The line containing "[我对一切带刘海屏的设备都没" marks where to begin; quote it and every line after it through the end of the data, exactly as written.
[Records for this task]
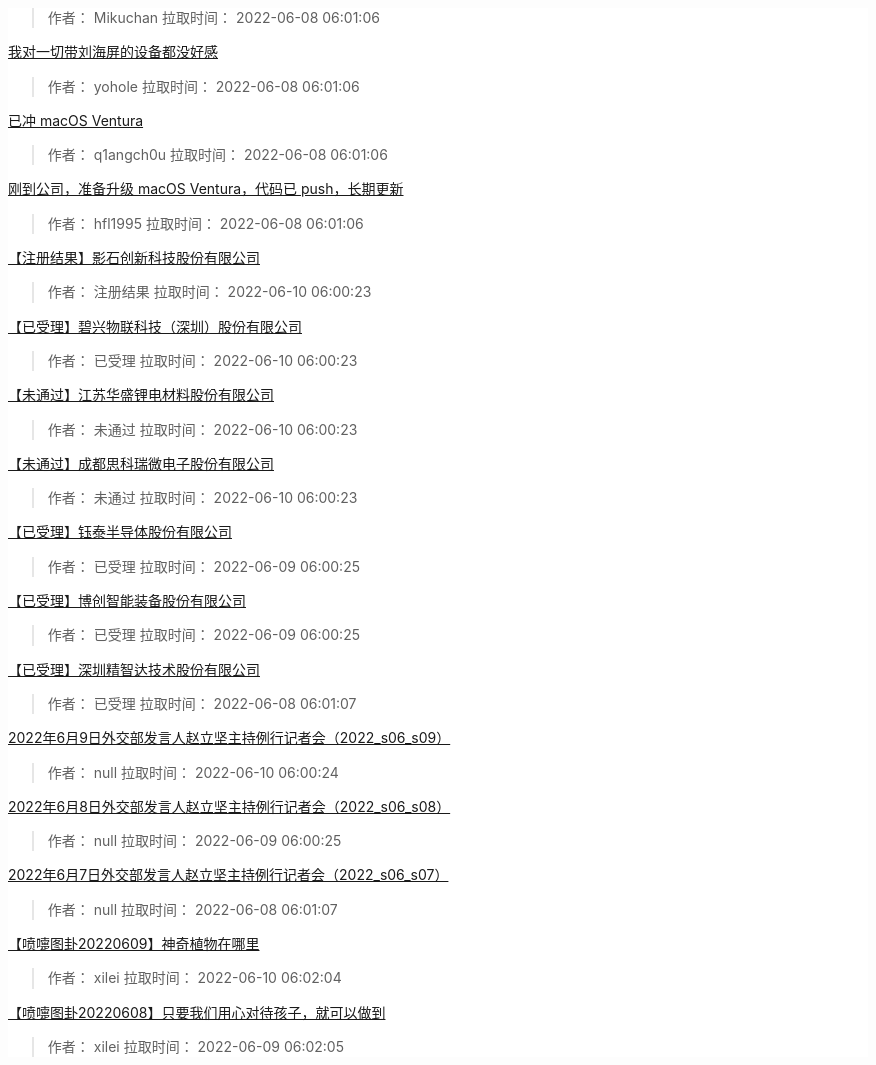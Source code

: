 > 作者： Mikuchan  拉取时间： 2022-06-08 06:01:06

 [我对一切带刘海屏的设备都没好感](https://www.v2ex.com/t/857771)

> 作者： yohole  拉取时间： 2022-06-08 06:01:06

 [已冲 macOS Ventura](https://www.v2ex.com/t/857764)

> 作者： q1angch0u  拉取时间： 2022-06-08 06:01:06

 [刚到公司，准备升级 macOS Ventura，代码已 push，长期更新](https://www.v2ex.com/t/857754)

> 作者： hfl1995  拉取时间： 2022-06-08 06:01:06

 [【注册结果】影石创新科技股份有限公司](http://kcb.sse.com.cn//renewal/xmxq/index.shtml?auditId=756)

> 作者： 注册结果  拉取时间： 2022-06-10 06:00:23

 [【已受理】碧兴物联科技（深圳）股份有限公司](http://kcb.sse.com.cn//renewal/xmxq/index.shtml?auditId=1174)

> 作者： 已受理  拉取时间： 2022-06-10 06:00:23

 [【未通过】江苏华盛锂电材料股份有限公司](http://kcb.sse.com.cn//renewal/xmxq/index.shtml?auditId=1014)

> 作者： 未通过  拉取时间： 2022-06-10 06:00:23

 [【未通过】成都思科瑞微电子股份有限公司](http://kcb.sse.com.cn//renewal/xmxq/index.shtml?auditId=902)

> 作者： 未通过  拉取时间： 2022-06-10 06:00:23

 [【已受理】钰泰半导体股份有限公司](http://kcb.sse.com.cn//renewal/xmxq/index.shtml?auditId=1172)

> 作者： 已受理  拉取时间： 2022-06-09 06:00:25

 [【已受理】博创智能装备股份有限公司](http://kcb.sse.com.cn//renewal/xmxq/index.shtml?auditId=1176)

> 作者： 已受理  拉取时间： 2022-06-09 06:00:25

 [【已受理】深圳精智达技术股份有限公司](http://kcb.sse.com.cn//renewal/xmxq/index.shtml?auditId=1168)

> 作者： 已受理  拉取时间： 2022-06-08 06:01:07

 [2022年6月9日外交部发言人赵立坚主持例行记者会（2022_s06_s09）](https://www.mfa.gov.cn/web/wjdt_674879/fyrbt_674889/202206/t20220609_10700965.shtml)

> 作者： null  拉取时间： 2022-06-10 06:00:24

 [2022年6月8日外交部发言人赵立坚主持例行记者会（2022_s06_s08）](https://www.mfa.gov.cn/web/wjdt_674879/fyrbt_674889/202206/t20220608_10700334.shtml)

> 作者： null  拉取时间： 2022-06-09 06:00:25

 [2022年6月7日外交部发言人赵立坚主持例行记者会（2022_s06_s07）](https://www.mfa.gov.cn/web/wjdt_674879/fyrbt_674889/202206/t20220607_10699818.shtml)

> 作者： null  拉取时间： 2022-06-08 06:01:07

 [【喷嚏图卦20220609】神奇植物在哪里](https://www.dapenti.com/blog/more.asp?name=xilei&id=165002)

> 作者： xilei  拉取时间： 2022-06-10 06:02:04

 [【喷嚏图卦20220608】只要我们用心对待孩子，就可以做到](https://www.dapenti.com/blog/more.asp?name=xilei&id=164984)

> 作者： xilei  拉取时间： 2022-06-09 06:02:05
[/Records for this task]
_Reply_:
 [我对一切带刘海屏的设备都没好感](https://www.v2ex.com/t/857771)

> 作者： yohole  拉取时间： 2022-06-08 06:01:06

 [已冲 macOS Ventura](https://www.v2ex.com/t/857764)

> 作者： q1angch0u  拉取时间： 2022-06-08 06:01:06

 [刚到公司，准备升级 macOS Ventura，代码已 push，长期更新](https://www.v2ex.com/t/857754)

> 作者： hfl1995  拉取时间： 2022-06-08 06:01:06

 [【注册结果】影石创新科技股份有限公司](http://kcb.sse.com.cn//renewal/xmxq/index.shtml?auditId=756)

> 作者： 注册结果  拉取时间： 2022-06-10 06:00:23

 [【已受理】碧兴物联科技（深圳）股份有限公司](http://kcb.sse.com.cn//renewal/xmxq/index.shtml?auditId=1174)

> 作者： 已受理  拉取时间： 2022-06-10 06:00:23

 [【未通过】江苏华盛锂电材料股份有限公司](http://kcb.sse.com.cn//renewal/xmxq/index.shtml?auditId=1014)

> 作者： 未通过  拉取时间： 2022-06-10 06:00:23

 [【未通过】成都思科瑞微电子股份有限公司](http://kcb.sse.com.cn//renewal/xmxq/index.shtml?auditId=902)

> 作者： 未通过  拉取时间： 2022-06-10 06:00:23

 [【已受理】钰泰半导体股份有限公司](http://kcb.sse.com.cn//renewal/xmxq/index.shtml?auditId=1172)

> 作者： 已受理  拉取时间： 2022-06-09 06:00:25

 [【已受理】博创智能装备股份有限公司](http://kcb.sse.com.cn//renewal/xmxq/index.shtml?auditId=1176)

> 作者： 已受理  拉取时间： 2022-06-09 06:00:25

 [【已受理】深圳精智达技术股份有限公司](http://kcb.sse.com.cn//renewal/xmxq/index.shtml?auditId=1168)

> 作者： 已受理  拉取时间： 2022-06-08 06:01:07

 [2022年6月9日外交部发言人赵立坚主持例行记者会（2022_s06_s09）](https://www.mfa.gov.cn/web/wjdt_674879/fyrbt_674889/202206/t20220609_10700965.shtml)

> 作者： null  拉取时间： 2022-06-10 06:00:24

 [2022年6月8日外交部发言人赵立坚主持例行记者会（2022_s06_s08）](https://www.mfa.gov.cn/web/wjdt_674879/fyrbt_674889/202206/t20220608_10700334.shtml)

> 作者： null  拉取时间： 2022-06-09 06:00:25

 [2022年6月7日外交部发言人赵立坚主持例行记者会（2022_s06_s07）](https://www.mfa.gov.cn/web/wjdt_674879/fyrbt_674889/202206/t20220607_10699818.shtml)

> 作者： null  拉取时间： 2022-06-08 06:01:07

 [【喷嚏图卦20220609】神奇植物在哪里](https://www.dapenti.com/blog/more.asp?name=xilei&id=165002)

> 作者： xilei  拉取时间： 2022-06-10 06:02:04

 [【喷嚏图卦20220608】只要我们用心对待孩子，就可以做到](https://www.dapenti.com/blog/more.asp?name=xilei&id=164984)

> 作者： xilei  拉取时间： 2022-06-09 06:02:05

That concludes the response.